Plaintiffs are not shy about the remedies they seek. They ask this Court to, among other things: (1) declare 2 U.S.C. § 22 unconstitutional, id. at 59 ¶ A; (2) order state officials in Connecticut, Kentucky, and Virginia to notify the Archivist of the United States that they have ratified Article the First (using Plaintiffs’ “corrected” language), id. at 36 ¶ A; (3) order the Secretary of Commerce to report to the President of the United States that the House of Representatives must contain 6,230 members according to the 2010 census, id. at 59–60 ¶ C; (4) order the President to report to the Clerk of the House that the House must contain 6,230 members, id. at 61–62 ¶ D; (5) order the Clerk of the House to report the new number of representatives to every state governor, id. at 63–65 ¶ E; (5) order state officials in each of the 50 states to hold new elections for representation in the House, id. at 65–66 ¶ F; and (6) declare each and every action by the House of Representatives of the 115th Congress illegal and void, id. at 67 ¶ J. To effectuate this wide-ranging remedy, Plaintiffs have sued several hundreds of defendants, including numerous federal officials as well as officials in each of the fifty states.

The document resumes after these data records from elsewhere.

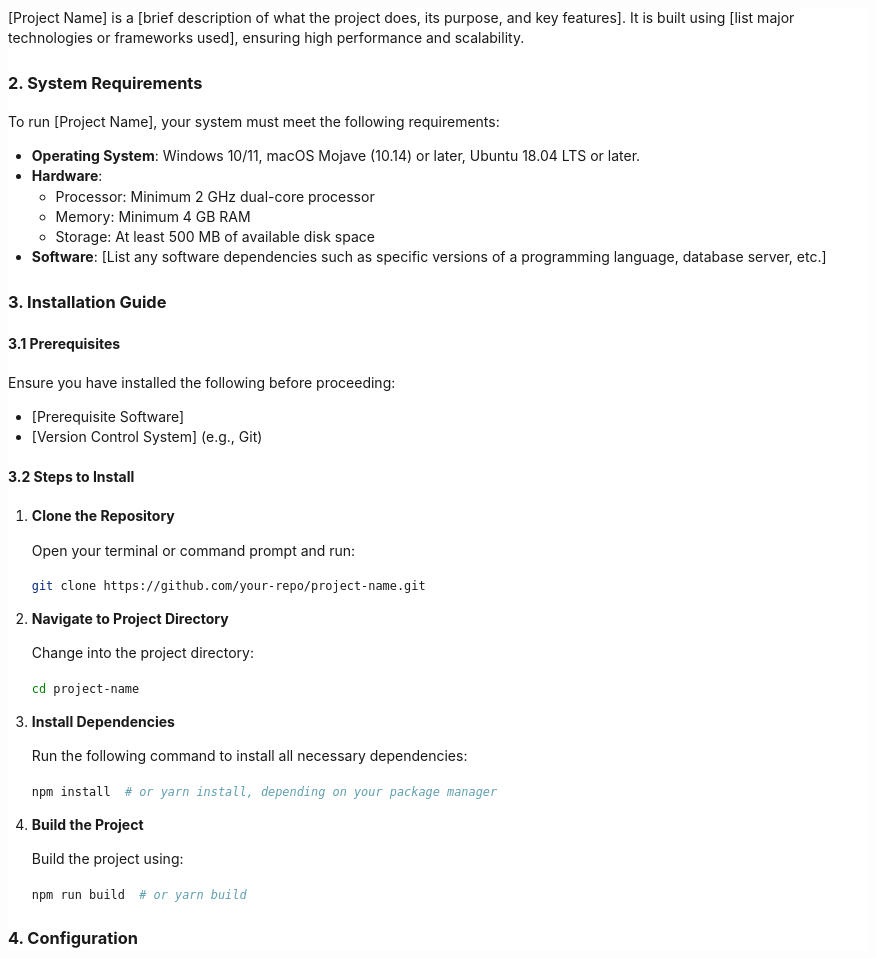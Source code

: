 [Project Name] is a [brief description of what the project does, its purpose, and key features]. It is built using [list major technologies or frameworks used], ensuring high performance and scalability.

### 2. System Requirements

To run [Project Name], your system must meet the following requirements:

- **Operating System**: Windows 10/11, macOS Mojave (10.14) or later, Ubuntu 18.04 LTS or later.
- **Hardware**:
  - Processor: Minimum 2 GHz dual-core processor
  - Memory: Minimum 4 GB RAM
  - Storage: At least 500 MB of available disk space
- **Software**: [List any software dependencies such as specific versions of a programming language, database server, etc.]

### 3. Installation Guide

#### 3.1 Prerequisites

Ensure you have installed the following before proceeding:

- [Prerequisite Software]
- [Version Control System] (e.g., Git)

#### 3.2 Steps to Install

1. **Clone the Repository**

   Open your terminal or command prompt and run:
   
   ```bash
   git clone https://github.com/your-repo/project-name.git
   ```

2. **Navigate to Project Directory**

   Change into the project directory:
   
   ```bash
   cd project-name
   ```

3. **Install Dependencies**

   Run the following command to install all necessary dependencies:
   
   ```bash
   npm install  # or yarn install, depending on your package manager
   ```

4. **Build the Project**

   Build the project using:
   
   ```bash
   npm run build  # or yarn build
   ```

### 4. Configuration
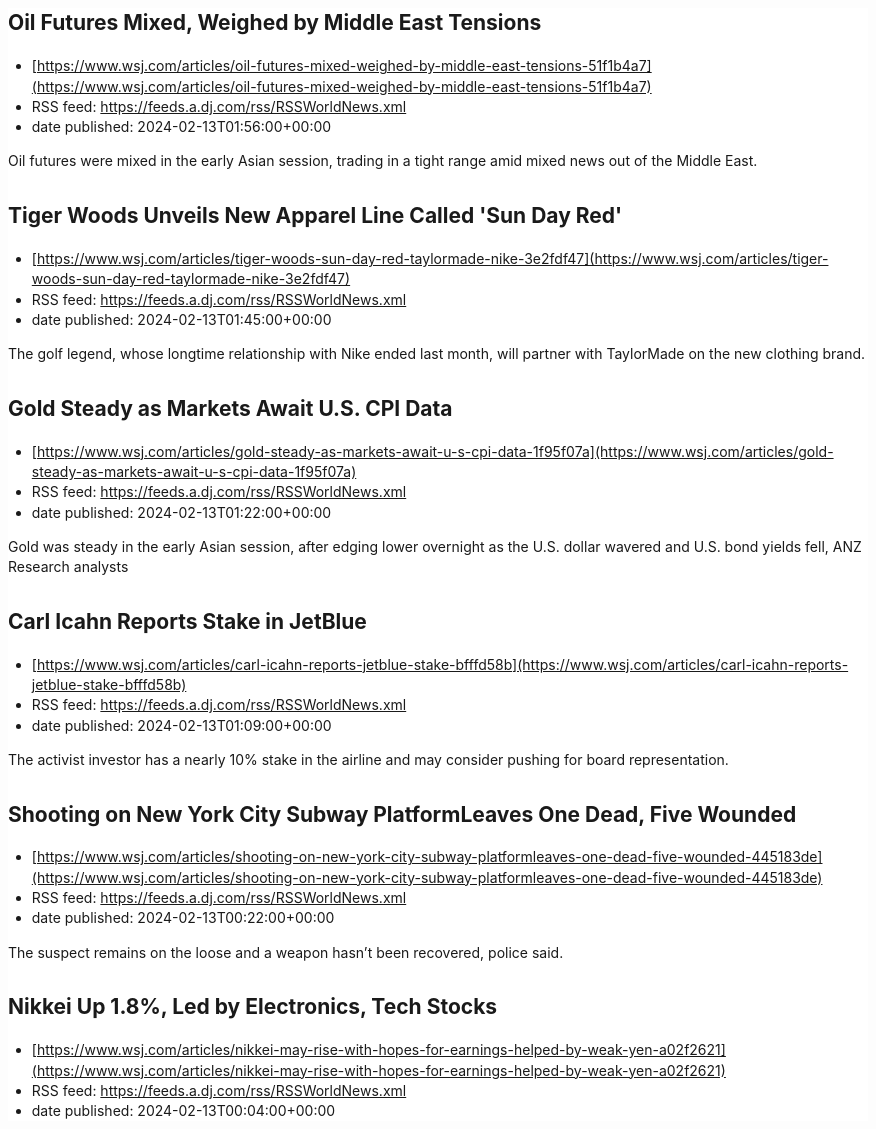 ## Oil Futures Mixed, Weighed by Middle East Tensions
 - [https://www.wsj.com/articles/oil-futures-mixed-weighed-by-middle-east-tensions-51f1b4a7](https://www.wsj.com/articles/oil-futures-mixed-weighed-by-middle-east-tensions-51f1b4a7)
 - RSS feed: https://feeds.a.dj.com/rss/RSSWorldNews.xml
 - date published: 2024-02-13T01:56:00+00:00

Oil futures were mixed in the early Asian session, trading in a tight range amid mixed news out of the Middle East.

## Tiger Woods Unveils New Apparel Line Called 'Sun Day Red'
 - [https://www.wsj.com/articles/tiger-woods-sun-day-red-taylormade-nike-3e2fdf47](https://www.wsj.com/articles/tiger-woods-sun-day-red-taylormade-nike-3e2fdf47)
 - RSS feed: https://feeds.a.dj.com/rss/RSSWorldNews.xml
 - date published: 2024-02-13T01:45:00+00:00

The golf legend, whose longtime relationship with Nike ended last month, will partner with TaylorMade on the new clothing brand.

## Gold Steady as Markets Await U.S. CPI Data
 - [https://www.wsj.com/articles/gold-steady-as-markets-await-u-s-cpi-data-1f95f07a](https://www.wsj.com/articles/gold-steady-as-markets-await-u-s-cpi-data-1f95f07a)
 - RSS feed: https://feeds.a.dj.com/rss/RSSWorldNews.xml
 - date published: 2024-02-13T01:22:00+00:00

Gold was steady in the early Asian session, after edging lower overnight as the U.S. dollar wavered and U.S. bond yields fell, ANZ Research analysts

## Carl Icahn Reports Stake in JetBlue
 - [https://www.wsj.com/articles/carl-icahn-reports-jetblue-stake-bfffd58b](https://www.wsj.com/articles/carl-icahn-reports-jetblue-stake-bfffd58b)
 - RSS feed: https://feeds.a.dj.com/rss/RSSWorldNews.xml
 - date published: 2024-02-13T01:09:00+00:00

The activist investor has a nearly 10% stake in the airline and may consider pushing for board representation.

## Shooting on New York City Subway PlatformLeaves One Dead, Five Wounded
 - [https://www.wsj.com/articles/shooting-on-new-york-city-subway-platformleaves-one-dead-five-wounded-445183de](https://www.wsj.com/articles/shooting-on-new-york-city-subway-platformleaves-one-dead-five-wounded-445183de)
 - RSS feed: https://feeds.a.dj.com/rss/RSSWorldNews.xml
 - date published: 2024-02-13T00:22:00+00:00

The suspect remains on the loose and a weapon hasn’t been recovered, police said.

## Nikkei Up 1.8%, Led by Electronics, Tech Stocks
 - [https://www.wsj.com/articles/nikkei-may-rise-with-hopes-for-earnings-helped-by-weak-yen-a02f2621](https://www.wsj.com/articles/nikkei-may-rise-with-hopes-for-earnings-helped-by-weak-yen-a02f2621)
 - RSS feed: https://feeds.a.dj.com/rss/RSSWorldNews.xml
 - date published: 2024-02-13T00:04:00+00:00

Plaintiffs’ case has lots of procedural problems as well. It does not appear to be handled by lawyers who can litigate properly before the court.
UPDATE. Justin Levitt writes: FWIW, this is not Mr. LaVergne’s first trip through the court system on this issue. Earlier in this cycle, in LaVergne v. Bryson, he filed suit in federal court in New Jersey, and (before Shapiro v. McManus — or, if you prefer, Benisek I) a three-judge court was not convened. Documents are here.
CORRECTION: An earlier version of this post suggested the size of the Congress could be changed only constitutionally. This was incorrect. Congress has power to increase the size via legislation.